Can redirecting/cleaning ad-blocked requests be avoided?

Rtizer-9 commented 4 years ago

Hey @Cimbali I was thinking about it for a long time; is it possible to make cleanlinks avoid wasting time in cleaning ads and tracking domains which are already blocked and better dealt with by the already installed dedicated adblockers?

You can consider these as my doubts instead of feature requests if they doesn't apply (maybe I'm misunderstanding the working of cleanlinks)
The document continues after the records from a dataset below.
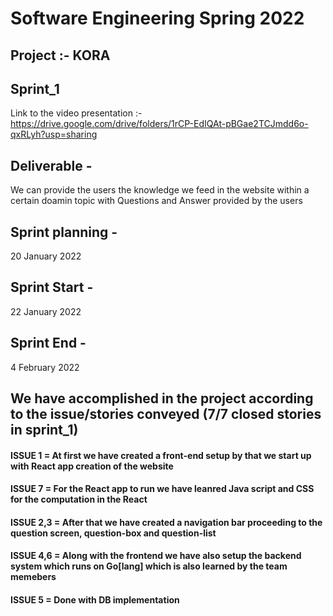 # Software Engineering Spring 2022

## Project :- KORA

## Sprint_1
Link to the video presentation :- https://drive.google.com/drive/folders/1rCP-EdIQAt-pBGae2TCJmdd6o-qxRLyh?usp=sharing

## Deliverable -
We can provide the users the knowledge we feed in the website within a certain doamin topic with Questions and Answer provided by the users

## Sprint planning -
20 January 2022

## Sprint Start -
22 January 2022

## Sprint End -
4 February 2022 

## We have accomplished in the project according to the issue/stories conveyed (7/7 closed stories in sprint_1)

#### ISSUE 1 = At first we have created a front-end setup by that we start up with React app creation of the website
#### ISSUE 7 = For the React app to run we have leanred Java script and CSS for the computation in the React 
#### ISSUE 2,3 = After that we have created a navigation bar proceeding to the question screen, question-box and question-list 
#### ISSUE 4,6 = Along with the frontend we have also setup the backend system which runs on Go[lang] which is also learned by the team memebers 
#### ISSUE 5 = Done with DB implementation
How does cleanlinks actually deal with requests which are also being blocked by ublock origin, ghostery etc.?
If the blocked requests which we see in log are indicator of them being already blocked then wouldn't it be better to just not include them in the log and avoid wasting time in intercepting and redirecting. Log always contain blocked ads requests which ALSO has a redirected results shown, so what's actually happening here?
Do you think introducing a mechanism in cleanlinks would be good through which it can avoid intercepting such completely unnecessary ads/tracking/cookie... requests? Maybe it can be done by first checking the requests against a blacklist which only has hosts and NOT cosmetic filters. This way we can:

keep cleanlinks and adblockers (request blockers) working completely separate.
keep the cleanlinks log more clean coz now its not intercepting various requests and most probably not even wasting time in redirecting those already OR to-be-blocked requests. On github itself, cleanlinks always has numerous collector.githubapp entries even though they are always blocked by ublock and need not be redirected. Since, cleanlinks intercepts and redirects every request and not just cleans parameters, it also is prone to more entries in log. (I saw that parent-child url issue and think it can also benefit a lot if the log is devoid of as much entries as possible.)
adblockers also tend to use several scriptlets to work around anti-adblocking. I've not found a single case or I may have solved it another way without noticing, where cleanlink intercepts such requests and interferes with the adblockers working so I'm not saying that it's actually happening but don't you think it would be just better not to intercept those requests? Earlier, I had also asked the developer of clearurls to not block ad domains and then he introduced the option to avoid blocking doubleclick domain.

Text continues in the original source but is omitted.